How do you interface C++ flex with C++ Bison?

Question

I'm trying to interface a C++ flex with a C++ bison and I'm stumped. The Bison 3.8.1 manual has an example of a C++ Bison w/a C Flex. The Flex 2.6.4 doesn't have an example. The issue that I'm trying to address is how to provide an instance pointer to a C++ Flex object to C++ (or C) Bison. The best idea that I have is to use YY_DECL to define the Flex scanner to use # define YY_DECL bison::symbol_type flx->yylex() and to pass flx into Bison through the parser calling sequence, redefining 'parse'. Is this right, and is there a better way?

So, do you want C or C++ bison? This makes a difference because if I remember right, C++ parser is always reetrant. — Piotr Siupa, Jun 20 '23 at 08:33
@PiotrSiupa I would like to interface a Bison generated C++ file with a Flex generated C++ file. The Flex and Bison object files should work with each other. I'm having difficulty with both scripts at the moment. The Flex manual is some 9 years old and does not describe the C++ options (in FlexLexer.h) and options and other things necessary for the interface. Bison is similar, and there example is for a Flex generated C lexer. One issue seen today is that the Flex C++ lexer references a Bison function as a static function. — lostbits, Jun 20 '23 at 22:18

Piotr Siupa · Answer 1 · 2023-07-04T05:42:23.743

While switching Flex and Bison to C++ is as easy as adding flags %option c++ and %language "c++" respectively, in both cases this causes the resulting code to become re-entrant, which, as you've noticed, interferes with interoperability between those two.

By default in C language, both Flex and Bison store their states in global variables. In C++, they are object oriented instead. Flex have a class yyFlexLexer and Bison has class yy::parser. This is a more natural approach in this language and additionally it let's you run the parser multiple times by creating new object of these classes. You can even run multiple parsers at once in a multi-threaded program.

There is a catch, however. While both lexer and parser are C++ and re-entrant now, they still assume that their counterpart is a default non re-entrant code. Because of that, they are trying to access the global state variables that no longer exist. Fixing this requires some tinkering.

A minimal example

A complete example, that can be copy-pasted as a base of a new program, will be more useful that just an explanation.

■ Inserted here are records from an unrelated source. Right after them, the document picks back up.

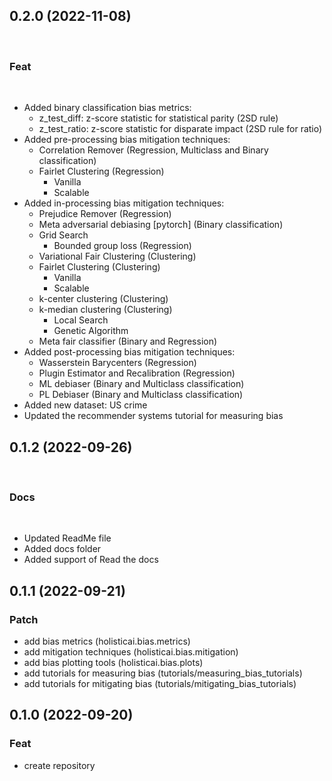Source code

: ## 0.2.0 (2022-11-08)
​
### Feat
​
- Added binary classification bias metrics:
    - z_test_diff: z-score statistic for statistical parity (2SD rule)
    - z_test_ratio: z-score statistic for disparate impact (2SD rule for ratio) 
- Added pre-processing bias mitigation techniques: 
    - Correlation Remover (Regression, Multiclass and Binary classification) 
    - Fairlet Clustering (Regression)
        - Vanilla 
        - Scalable 
- Added in-processing bias mitigation techniques:
    - Prejudice Remover (Regression)
    - Meta adversarial debiasing [pytorch] (Binary classification) 
    - Grid Search
        - Bounded group loss (Regression) 
    - Variational Fair Clustering (Clustering) 
    - Fairlet Clustering (Clustering) 
        - Vanilla 
        - Scalable 
    - k-center clustering (Clustering)
    - k-median clustering (Clustering) 
        - Local Search 
        - Genetic Algorithm 
    - Meta fair classifier (Binary and Regression)
- Added post-processing bias mitigation techniques:  
    - Wasserstein Barycenters (Regression) 
    - Plugin Estimator and Recalibration (Regression) 
    - ML debiaser (Binary and Multiclass classification) 
    - PL Debiaser (Binary and Multiclass classification) 
- Added new dataset: US crime  
- Updated the recommender systems tutorial for measuring bias

## 0.1.2 (2022-09-26)
​
### Docs
​
- Updated ReadMe file
- Added docs folder
- Added support of Read the docs
​
## 0.1.1 (2022-09-21)

### Patch

- add bias metrics (holisticai.bias.metrics)
- add mitigation techniques (holisticai.bias.mitigation)
- add bias plotting tools (holisticai.bias.plots)
- add tutorials for measuring bias (tutorials/measuring_bias_tutorials)
- add tutorials for mitigating bias (tutorials/mitigating_bias_tutorials)

## 0.1.0 (2022-09-20)

### Feat

- create repository

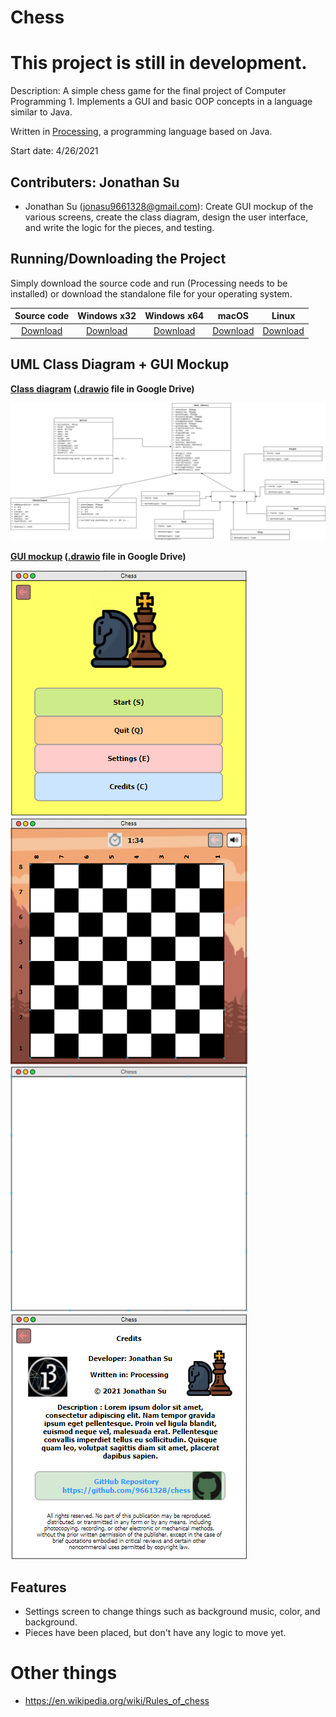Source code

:# Chess

# **This project is still in development.**

Description: A simple chess game for the final project of Computer Programming 1. Implements a GUI and basic OOP concepts in a language similar to Java.

Written in [Processing](https://processing.org/), a programming language based on Java.

Start date: 4/26/2021

## Contributers: Jonathan Su
+ Jonathan Su (jonasu9661328@gmail.com): Create GUI mockup of the various screens, create the class diagram, design the user interface, and write the logic for the pieces, and testing.

## Running/Downloading the Project

Simply download the source code and run (Processing needs to be installed) or download the standalone file for your operating system.

| Source code | Windows x32 | Windows x64 | macOS | Linux |
|:-----------:|:-----------:|:-----------:|:-----:|:-----:|
| [Download](https://github.com/9661328/Chess/tree/main/src/Chess) | [Download]() | [Download]() | [Download]() | [Download]()|

## UML Class Diagram + GUI Mockup

**[Class diagram](https://drive.google.com/file/d/1hZU3DKWO7xImn2FjExnfXkTQaEVxK66c/view?usp=sharing "Google Drive") ([.drawio](https://app.diagrams.net/ "https://app.diagrams.net/") file in Google Drive)**

![Class diagram](https://raw.githubusercontent.com/9661328/Chess/af88393dca70df881e606954ec4c5f02b4e48fe9/assets/Chess%20Class%20Diagram%20(UML).svg)

**[GUI mockup](https://drive.google.com/file/d/1H8nWMMpqz0LseFF-_cuypOIVfTHe6B8P/view?usp=sharing "Google Drive") ([.drawio](https://app.diagrams.net/ "https://app.diagrams.net/") file in Google Drive)**

![Home screen mockup](https://github.com/9661328/Chess/blob/main/assets/homeScreenMockup.png?raw=true)
![Start screen mockup](https://github.com/9661328/Chess/blob/main/assets/startScreenMockup.png?raw=true)
![Setting screen mockup](https://github.com/9661328/Chess/blob/main/assets/settingScreenMockup.png?raw=true)
![Credit screen mockup](https://github.com/9661328/Chess/blob/main/assets/creditScreenMockup.png?raw=true)

## Features
+ Settings screen to change things such as background music, color, and background.
+ Pieces have been placed, but don't have any logic to move yet.

# Other things
+ https://en.wikipedia.org/wiki/Rules_of_chess
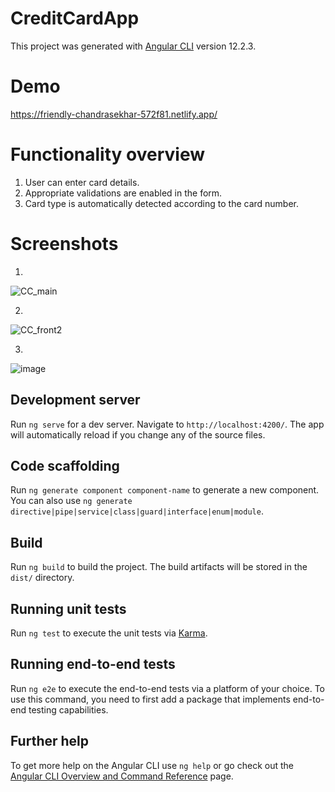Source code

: # CreditCardApp

This project was generated with [Angular CLI](https://github.com/angular/angular-cli) version 12.2.3.

# Demo

https://friendly-chandrasekhar-572f81.netlify.app/

# Functionality overview

1. User can enter card details.
2. Appropriate validations are enabled in the form.
3. Card type is automatically detected according to the card number.

# Screenshots

1.
![CC_main](https://user-images.githubusercontent.com/52153676/131913623-e7c76187-9717-4d9a-ba0c-acf632827871.JPG)

2.
![CC_front2](https://user-images.githubusercontent.com/52153676/131913660-6e594de3-fe43-428a-bc60-8203a4de5540.JPG)

3.
![image](https://user-images.githubusercontent.com/52153676/131913562-e2ffacec-e9a3-4d61-a721-9badd93bfcb5.png)




## Development server

Run `ng serve` for a dev server. Navigate to `http://localhost:4200/`. The app will automatically reload if you change any of the source files.

## Code scaffolding

Run `ng generate component component-name` to generate a new component. You can also use `ng generate directive|pipe|service|class|guard|interface|enum|module`.

## Build

Run `ng build` to build the project. The build artifacts will be stored in the `dist/` directory.

## Running unit tests

Run `ng test` to execute the unit tests via [Karma](https://karma-runner.github.io).

## Running end-to-end tests

Run `ng e2e` to execute the end-to-end tests via a platform of your choice. To use this command, you need to first add a package that implements end-to-end testing capabilities.

## Further help

To get more help on the Angular CLI use `ng help` or go check out the [Angular CLI Overview and Command Reference](https://angular.io/cli) page.
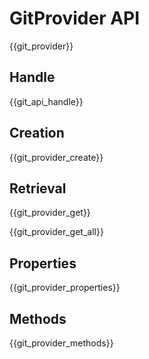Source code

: # GitProvider API

{{git_provider}}

## Handle

{{git_api_handle}}

## Creation

{{git_provider_create}}

## Retrieval

{{git_provider_get}}

{{git_provider_get_all}}

## Properties

{{git_provider_properties}}

## Methods

{{git_provider_methods}}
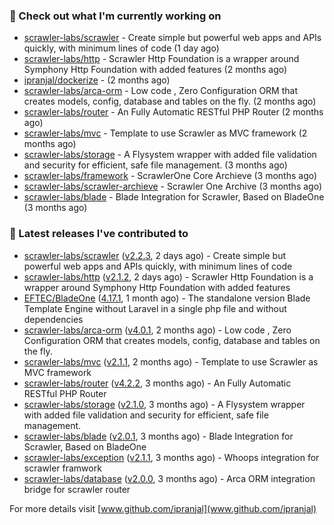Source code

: ### 👷 Check out what I'm currently working on

- [scrawler-labs/scrawler](https://github.com/scrawler-labs/scrawler) - Create simple but powerful web apps and APIs quickly, with minimum lines of code (1 day ago)
- [scrawler-labs/http](https://github.com/scrawler-labs/http) - Scrawler Http Foundation is a wrapper around Symphony Http Foundation with added features (2 months ago)
- [ipranjal/dockerize](https://github.com/ipranjal/dockerize) -  (2 months ago)
- [scrawler-labs/arca-orm](https://github.com/scrawler-labs/arca-orm) -  Low code , Zero Configuration ORM that creates models, config, database and tables on the fly. (2 months ago)
- [scrawler-labs/router](https://github.com/scrawler-labs/router) - An Fully Automatic RESTful PHP Router (2 months ago)
- [scrawler-labs/mvc](https://github.com/scrawler-labs/mvc) - Template to use Scrawler as MVC framework (2 months ago)
- [scrawler-labs/storage](https://github.com/scrawler-labs/storage) - A Flysystem wrapper with added file validation and security for efficient, safe file management. (3 months ago)
- [scrawler-labs/framework](https://github.com/scrawler-labs/framework) - ScrawlerOne Core Archieve (3 months ago)
- [scrawler-labs/scrawler-archieve](https://github.com/scrawler-labs/scrawler-archieve) - Scrawler One Archive (3 months ago)
- [scrawler-labs/blade](https://github.com/scrawler-labs/blade) - Blade Integration for Scrawler, Based on BladeOne (3 months ago)

### 🔭 Latest releases I've contributed to

- [scrawler-labs/scrawler](https://github.com/scrawler-labs/scrawler) ([v2.2.3](https://github.com/scrawler-labs/scrawler/releases/tag/v2.2.3), 2 days ago) - Create simple but powerful web apps and APIs quickly, with minimum lines of code
- [scrawler-labs/http](https://github.com/scrawler-labs/http) ([v2.1.2](https://github.com/scrawler-labs/http/releases/tag/v2.1.2), 2 days ago) - Scrawler Http Foundation is a wrapper around Symphony Http Foundation with added features
- [EFTEC/BladeOne](https://github.com/EFTEC/BladeOne) ([4.17.1](https://github.com/EFTEC/BladeOne/releases/tag/4.17.1), 1 month ago) - The standalone version Blade Template Engine without Laravel in a single php file and without dependencies
- [scrawler-labs/arca-orm](https://github.com/scrawler-labs/arca-orm) ([v4.0.1](https://github.com/scrawler-labs/arca-orm/releases/tag/v4.0.1), 2 months ago) -  Low code , Zero Configuration ORM that creates models, config, database and tables on the fly.
- [scrawler-labs/mvc](https://github.com/scrawler-labs/mvc) ([v2.1.1](https://github.com/scrawler-labs/mvc/releases/tag/v2.1.1), 2 months ago) - Template to use Scrawler as MVC framework
- [scrawler-labs/router](https://github.com/scrawler-labs/router) ([v4.2.2](https://github.com/scrawler-labs/router/releases/tag/v4.2.2), 3 months ago) - An Fully Automatic RESTful PHP Router
- [scrawler-labs/storage](https://github.com/scrawler-labs/storage) ([v2.1.0](https://github.com/scrawler-labs/storage/releases/tag/v2.1.0), 3 months ago) - A Flysystem wrapper with added file validation and security for efficient, safe file management.
- [scrawler-labs/blade](https://github.com/scrawler-labs/blade) ([v2.0.1](https://github.com/scrawler-labs/blade/releases/tag/v2.0.1), 3 months ago) - Blade Integration for Scrawler, Based on BladeOne
- [scrawler-labs/exception](https://github.com/scrawler-labs/exception) ([v2.1.1](https://github.com/scrawler-labs/exception/releases/tag/v2.1.1), 3 months ago) - Whoops integration for scrawler framwork
- [scrawler-labs/database](https://github.com/scrawler-labs/database) ([v2.0.0](https://github.com/scrawler-labs/database/releases/tag/v2.0.0), 3 months ago) - Arca ORM integration bridge for scrawler router

For more details visit [www.github.com/ipranjal](www.github.com/ipranjal)

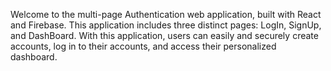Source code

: Welcome to the multi-page Authentication web application, built with React and Firebase. This application includes three distinct pages: LogIn, SignUp, and DashBoard. With this application, users can easily and securely create accounts, log in to their accounts, and access their personalized dashboard.
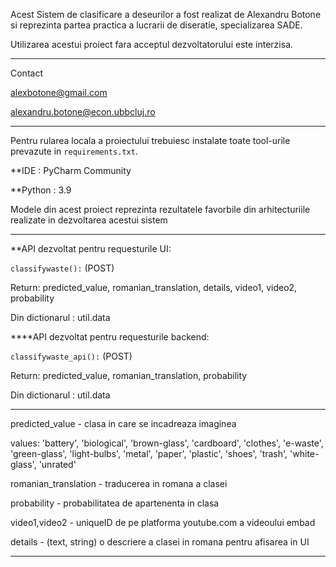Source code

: Acest Sistem de clasificare a deseurilor a fost realizat de Alexandru Botone 
si reprezinta partea practica a lucrarii de diseratie, specializarea SADE.

Utilizarea acestui proiect fara acceptul dezvoltatorului este interzisa.
*******************
Contact

alexbotone@gmail.com

alexandru.botone@econ.ubbcluj.ro
********************
Pentru rularea locala a proiectului trebuiesc instalate toate 
tool-urile prevazute in `requirements.txt`.

**IDE : PyCharm Community

**Python : 3.9

Modele din acest proiect reprezinta rezultatele favorbile din arhitecturiile realizate in dezvoltarea acestui sistem
**************************
**API dezvoltat pentru requesturile UI:

`classifywaste():` (POST)

 Return:  predicted_value, romanian_translation, details,
                    video1, video2, probability 
 
Din dictionarul : util.data

****API dezvoltat pentru requesturile backend:

`classifywaste_api():` (POST)

 Return:  predicted_value, romanian_translation, probability 
 
Din dictionarul : util.data

**************
predicted_value - clasa in care se incadreaza imaginea 

values: 'battery', 'biological', 'brown-glass', 'cardboard', 'clothes', 'e-waste', 'green-glass', 'light-bulbs',
                'metal', 'paper', 'plastic', 'shoes', 'trash', 'white-glass', 'unrated'

romanian_translation - traducerea in romana a clasei

probability - probabilitatea de apartenenta in clasa

video1,video2 - uniqueID de pe platforma youtube.com a videoului embad

details - (text, string) o descriere a clasei in romana pentru afisarea in UI
**************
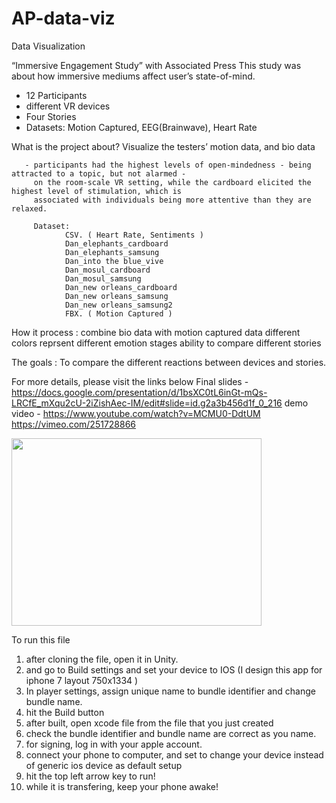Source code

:# AP-data-viz

Data Visualization

“Immersive Engagement Study” with Associated Press
This study was about how immersive mediums affect user’s state-of-mind.
 - 12 Participants 
 - different VR devices
 - Four Stories
 - Datasets: Motion Captured, EEG(Brainwave), Heart Rate 
 
 
 What is the project about?
     Visualize the testers’ motion data, and bio data 
     
       - participants had the highest levels of open-mindedness - being attracted to a topic, but not alarmed -
         on the room-scale VR setting, while the cardboard elicited the highest level of stimulation, which is 
         associated with individuals being more attentive than they are relaxed.
         
         Dataset:
                CSV. ( Heart Rate, Sentiments )
                Dan_elephants_cardboard
                Dan_elephants_samsung
                Dan_into the blue_vive
                Dan_mosul_cardboard
                Dan_mosul_samsung
                Dan_new orleans_cardboard
                Dan_new orleans_samsung
                Dan_new orleans_samsung2
                FBX. ( Motion Captured )

How it process :
              combine bio data with motion captured data
              different colors reprsent different emotion stages
              ability to compare different stories

The goals : 
To compare the different reactions between devices and stories.   


For more details, please visit the links below
Final slides - https://docs.google.com/presentation/d/1bsXC0tL6inGt-mQs-LRCfE_mXqu2cU-2iZishAec-IM/edit#slide=id.g2a3b456d1f_0_216
demo video - https://www.youtube.com/watch?v=MCMU0-DdtUM
https://vimeo.com/251728866

<img src="https://media.giphy.com/media/xT1R9SWkHYMa3j2qXe/200w_d.gif" width = "400px" height="300px"></img>

To run this file
1. after cloning the file, open it in Unity.
2. and go to Build settings and set your device to IOS (I design this app for iphone 7 layout 750x1334 )
3. In player settings, assign unique name to bundle identifier and change bundle name.
4. hit the Build button
5. after built, open xcode file from the file that you just created
6. check the bundle identifier and bundle name are correct as you name.
7. for signing, log in with your apple account.
8. connect your phone to computer, and set to change your device instead of generic ios device as default setup
9. hit the top left arrow key to run! 
10. while it is transfering, keep your phone awake!

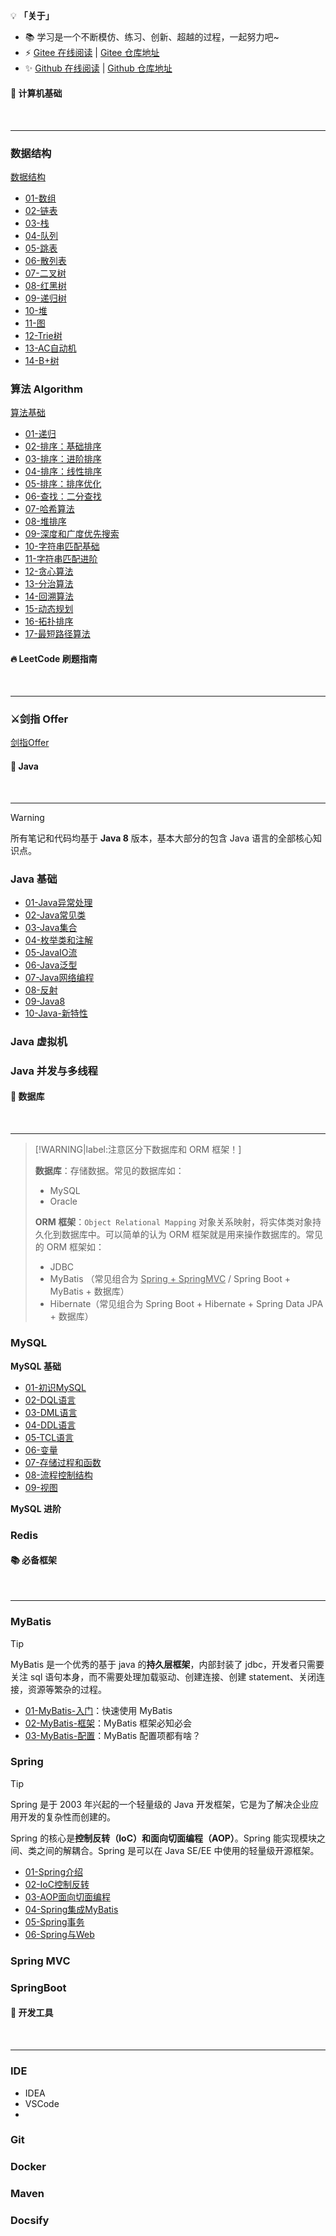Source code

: <style>
    h2
    {
      margin-bottom:50px;
      font-size: 1em;
        }
h2 span{
  display:inline-block;
  background: rgb(102, 126, 233);
  color:#ffffff !important;
  padding:  10px  16px;
  border-radius:5px;
  box-shadow: 2px 2px 5px rgb(216, 216, 216);
}
/* .content{
  width:1000px;
  margin: 0 auto;
  padding-top: 30px;
} */
.markdown-section{
  padding: 30px 30px 40px 30px !important;
}
    </style>

💡 **「关于」**

- 📚 学习是一个不断模仿、练习、创新、超越的过程，一起努力吧~
- ⚡ [Gitee 在线阅读](https://reanon.gitee.io/notes/) | [Gitee 仓库地址](https://gitee.com/Reanon/notes)
- ✨ [Github 在线阅读](https://reanon.github.io/Notes/) | [Github 仓库地址](https://github.com/Reanon/Notes)

## 📑 计算机基础

---

### 数据结构

[数据结构](00-DS&Algorithm/01-数据结构/)

- [01-数组](00-DS&Algorithm/01-数据结构/01-数组.md)
- [02-链表](00-DS&Algorithm/01-数据结构/02-链表.md)
- [03-栈](00-DS&Algorithm/01-数据结构/03-栈.md)
- [04-队列](00-DS&Algorithm/01-数据结构/04-队列.md)
- [05-跳表](00-DS&Algorithm/01-数据结构/05-跳表.md)
- [06-散列表](00-DS&Algorithm/01-数据结构/06-散列表.md)
- [07-二叉树](00-DS&Algorithm/01-数据结构/07-二叉树.md)
- [08-红黑树](00-DS&Algorithm/01-数据结构/08-红黑树.md)
- [09-递归树](00-DS&Algorithm/01-数据结构/09-递归树.md)
- [10-堆](00-DS&Algorithm/01-数据结构/10-堆.md)
- [11-图](00-DS&Algorithm/01-数据结构/11-图.md)
- [12-Trie树](00-DS&Algorithm/01-数据结构/12-Trie树.md)
- [13-AC自动机](00-DS&Algorithm/01-数据结构/13-AC自动机.md)
- [14-B+树](00-DS&Algorithm/01-数据结构/14-B+树.md)

### 算法 Algorithm

[算法基础](00-DS&Algorithm/02-算法/)

- [01-递归](00-DS&Algorithm/02-算法/01-递归.md)
- [02-排序：基础排序](00-DS&Algorithm/02-算法/02-排序：基础排序.md)
- [03-排序：进阶排序](00-DS&Algorithm/02-算法/03-排序：进阶排序.md)
- [04-排序：线性排序](00-DS&Algorithm/02-算法/04-排序：线性排序.md)
- [05-排序：排序优化](00-DS&Algorithm/02-算法/05-排序：排序优化.md)
- [06-查找：二分查找](00-DS&Algorithm/02-算法/06-查找：二分查找.md)
- [07-哈希算法](00-DS&Algorithm/02-算法/07-哈希算法.md)
- [08-堆排序](00-DS&Algorithm/02-算法/08-堆排序.md)
- [09-深度和广度优先搜索](00-DS&Algorithm/02-算法/09-深度和广度优先搜索.md)
- [10-字符串匹配基础](00-DS&Algorithm/02-算法/10-字符串匹配基础.md)
- [11-字符串匹配进阶](00-DS&Algorithm/02-算法/11-字符串匹配进阶.md)
- [12-贪心算法](00-DS&Algorithm/02-算法/12-贪心算法.md)
- [13-分治算法](00-DS&Algorithm/02-算法/13-分治算法.md)
- [14-回溯算法](00-DS&Algorithm/02-算法/14-回溯算法.md)
- [15-动态规划](00-DS&Algorithm/02-算法/15-动态规划.md)
- [16-拓扑排序](00-DS&Algorithm/02-算法/16-拓扑排序.md)
- [17-最短路径算法](00-DS&Algorithm/02-算法/17-最短路径算法.md)

## 🔥 LeetCode 刷题指南
---

### ⚔️剑指 Offer 

[剑指Offer](00-DS&Algorithm/03-剑指-Offer/)



## 🍵 Java
----

> [!WARNING]
> 所有笔记和代码均基于 **Java 8** 版本，基本大部分的包含 Java 语言的全部核心知识点。

### Java 基础

- [01-Java异常处理](01-Java/01-Java-基础/01-Java异常处理.md)
- [02-Java常见类](01-Java/01-Java-基础/02-Java常见类.md)
- [03-Java集合](01-Java/01-Java-基础/03-Java集合.md)
- [04-枚举类和注解](01-Java/01-Java-基础/04-枚举类和注解.md)
- [05-JavaIO流](01-Java/01-Java-基础/05-JavaIO流.md)
- [06-Java泛型](01-Java/01-Java-基础/06-Java泛型.md)
- [07-Java网络编程](01-Java/01-Java-基础/07-Java网络编程.md)
- [08-反射](01-Java/01-Java-基础/08-反射.md)
- [09-Java8](01-Java/01-Java-基础/09-Java8.md)
- [10-Java-新特性](01-Java/01-Java-基础/10-Java-新特性.md)

### Java 虚拟机



### Java 并发与多线程

## 📂 数据库
---

> [!WARNING|label:注意区分下数据库和 ORM 框架！]
>
> **数据库**：存储数据。常见的数据库如：
>
> - MySQL
> - Oracle
>
> **ORM 框架**：`Object Relational Mapping` 对象关系映射，将实体类对象持久化到数据库中。可以简单的认为 ORM 框架就是用来操作数据库的。常见的 ORM 框架如：
>
> - JDBC
> - MyBatis （常见组合为 <u>Spring + SpringMVC</u> / Spring Boot + MyBatis + 数据库）
> - Hibernate（常见组合为 Spring Boot + Hibernate + Spring Data JPA + 数据库）

### MySQL

**MySQL 基础**

- [01-初识MySQL](02-数据库/01-MySQL基础/01-初识MySQL.md)
- [02-DQL语言](02-数据库/01-MySQL基础/02-DQL语言.md)
- [03-DML语言](02-数据库/01-MySQL基础/03-DML语言.md)
- [04-DDL语言](02-数据库/01-MySQL基础/04-DDL语言.md)
- [05-TCL语言](02-数据库/01-MySQL基础/05-TCL语言.md)
- [06-变量](02-数据库/01-MySQL基础/06-变量.md)
- [07-存储过程和函数](02-数据库/01-MySQL基础/07-存储过程和函数.md)
- [08-流程控制结构](02-数据库/01-MySQL基础/08-流程控制结构.md)
- [09-视图](02-数据库/01-MySQL基础/09-视图.md)

**MySQL 进阶**



### Redis



## 📚 必备框架

----

### MyBatis 

> [!TIP]
> MyBatis 是一个优秀的基于 java 的**持久层框架**，内部封装了 jdbc，开发者只需要关注 sql 语句本身，而不需要处理加载驱动、创建连接、创建 statement、关闭连接，资源等繁杂的过程。

- [01-MyBatis-入门](03-必备框架/01-MyBatis/01-MyBatis-入门.md)：快速使用 MyBatis
- [02-MyBatis-框架](03-必备框架/01-MyBatis/02-MyBatis-框架.md)：MyBatis 框架必知必会
- [03-MyBatis-配置](03-必备框架/01-MyBatis/03-MyBatis-配置.md)：MyBatis 配置项都有啥？

### Spring

> [!TIP]
> Spring 是于 2003 年兴起的一个轻量级的 Java 开发框架，它是为了解决企业应用开发的复杂性而创建的。
>
> Spring 的核心是**控制反转（IoC）**和**面向切面编程（AOP）**。Spring 能实现模块之间、类之间的解耦合。Spring 是可以在 Java SE/EE 中使用的轻量级开源框架。

- [01-Spring介绍](03-必备框架/02-Spring/01-Spring介绍.md)
- [02-IoC控制反转](03-必备框架/02-Spring/02-IoC控制反转.md)
- [03-AOP面向切面编程](03-必备框架/02-Spring/03-AOP面向切面编程.md)
- [04-Spring集成MyBatis](03-必备框架/02-Spring/04-Spring集成MyBatis.md)
- [05-Spring事务](03-必备框架/02-Spring/05-Spring事务.md)
- [06-Spring与Web](03-必备框架/02-Spring/06-Spring与Web.md)

### Spring MVC



### 



### SpringBoot 

## 🔨 开发工具
----
### IDE 

- IDEA
- VSCode
- 

### Git



### Docker



### Maven 



### Docsify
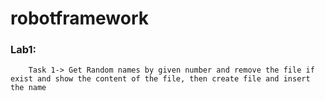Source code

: ﻿# robotframework 
 ### Lab1: 
        Task 1-> Get Random names by given number and remove the file if exist and show the content of the file, then create file and insert the name
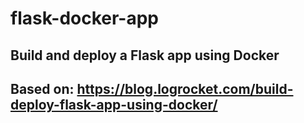 # flask-docker-app

## Build and deploy a Flask app using Docker
## Based on: https://blog.logrocket.com/build-deploy-flask-app-using-docker/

Let's start with a minimal example that just shows how to make C++ Flex and Bison communicate. We'll write a short Flex-Bison program that expects input in format Hello X! and prints back Goodbye X!.

fooLexer.ll:

%{
    #include "FooLexer.hh"
    #include "fooParser.tab.hh"
    
    #undef  YY_DECL
    #define YY_DECL int FooLexer::yylex(std::string *const yylval)
%}

%option c++ noyywrap

%option yyclass="FooLexer"

%%

[[:space:]] ;
Hello { return yy::parser::token::HELLO; }
[[:alpha:]]+ { *yylval = std::string(yytext, yytext + yyleng); return yy::parser::token::WORLD; }
. { return yytext[0]; }

FooLexer.hh:

#pragma once

#include <string>
#if ! defined(yyFlexLexerOnce)
#include <FlexLexer.h>
#endif

class FooLexer : public yyFlexLexer
{
public:
    int yylex(std::string *const yylval);
};

These two files are our lexer. Instead of using the default lexer class, we define our own which inherits from it. We do it because the default implementation doesn't take arguments to the function yylex and we need one to pass yylval into it.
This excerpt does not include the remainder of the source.